• What this task involves: Given the listing below, the answer must be only the number of lines containing the string "TypeDeduplicator".
--- START ---
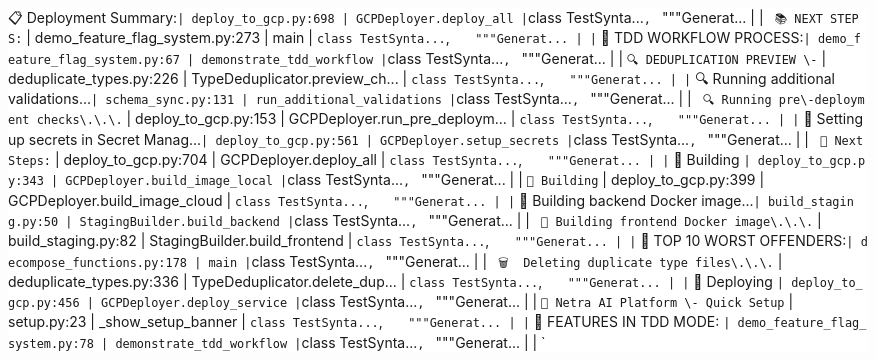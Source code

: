 📋 Deployment Summary:` | deploy_to_gcp.py:698 | GCPDeployer.deploy_all | `class TestSynta...`, `    """Generat... |
| `
📚 NEXT STEPS:` | demo_feature_flag_system.py:273 | main | `class TestSynta...`, `    """Generat... |
| `
🔄 TDD WORKFLOW PROCESS:` | demo_feature_flag_system.py:67 | demonstrate_tdd_workflow | `class TestSynta...`, `    """Generat... |
| `
🔍 DEDUPLICATION PREVIEW \- ` | deduplicate_types.py:226 | TypeDeduplicator.preview_ch... | `class TestSynta...`, `    """Generat... |
| `
🔍 Running additional validations\.\.\.` | schema_sync.py:131 | run_additional_validations | `class TestSynta...`, `    """Generat... |
| `
🔍 Running pre\-deployment checks\.\.\.` | deploy_to_gcp.py:153 | GCPDeployer.run_pre_deploym... | `class TestSynta...`, `    """Generat... |
| `
🔐 Setting up secrets in Secret Manag...` | deploy_to_gcp.py:561 | GCPDeployer.setup_secrets | `class TestSynta...`, `    """Generat... |
| `
🔑 Next Steps:` | deploy_to_gcp.py:704 | GCPDeployer.deploy_all | `class TestSynta...`, `    """Generat... |
| `
🔨 Building ` | deploy_to_gcp.py:343 | GCPDeployer.build_image_local | `class TestSynta...`, `    """Generat... |
| `
🔨 Building ` | deploy_to_gcp.py:399 | GCPDeployer.build_image_cloud | `class TestSynta...`, `    """Generat... |
| `
🔨 Building backend Docker image\.\.\.` | build_staging.py:50 | StagingBuilder.build_backend | `class TestSynta...`, `    """Generat... |
| `
🔨 Building frontend Docker image\.\.\.` | build_staging.py:82 | StagingBuilder.build_frontend | `class TestSynta...`, `    """Generat... |
| `
🔴 TOP 10 WORST OFFENDERS:` | decompose_functions.py:178 | main | `class TestSynta...`, `    """Generat... |
| `
🗑️  Deleting duplicate type files\.\.\.` | deduplicate_types.py:336 | TypeDeduplicator.delete_dup... | `class TestSynta...`, `    """Generat... |
| `
🚀 Deploying ` | deploy_to_gcp.py:456 | GCPDeployer.deploy_service | `class TestSynta...`, `    """Generat... |
| `
🚀 Netra AI Platform \- Quick Setup
` | setup.py:23 | _show_setup_banner | `class TestSynta...`, `    """Generat... |
| `
🚧 FEATURES IN TDD MODE: ` | demo_feature_flag_system.py:78 | demonstrate_tdd_workflow | `class TestSynta...`, `    """Generat... |
| `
--- END ---
• Task answer: 2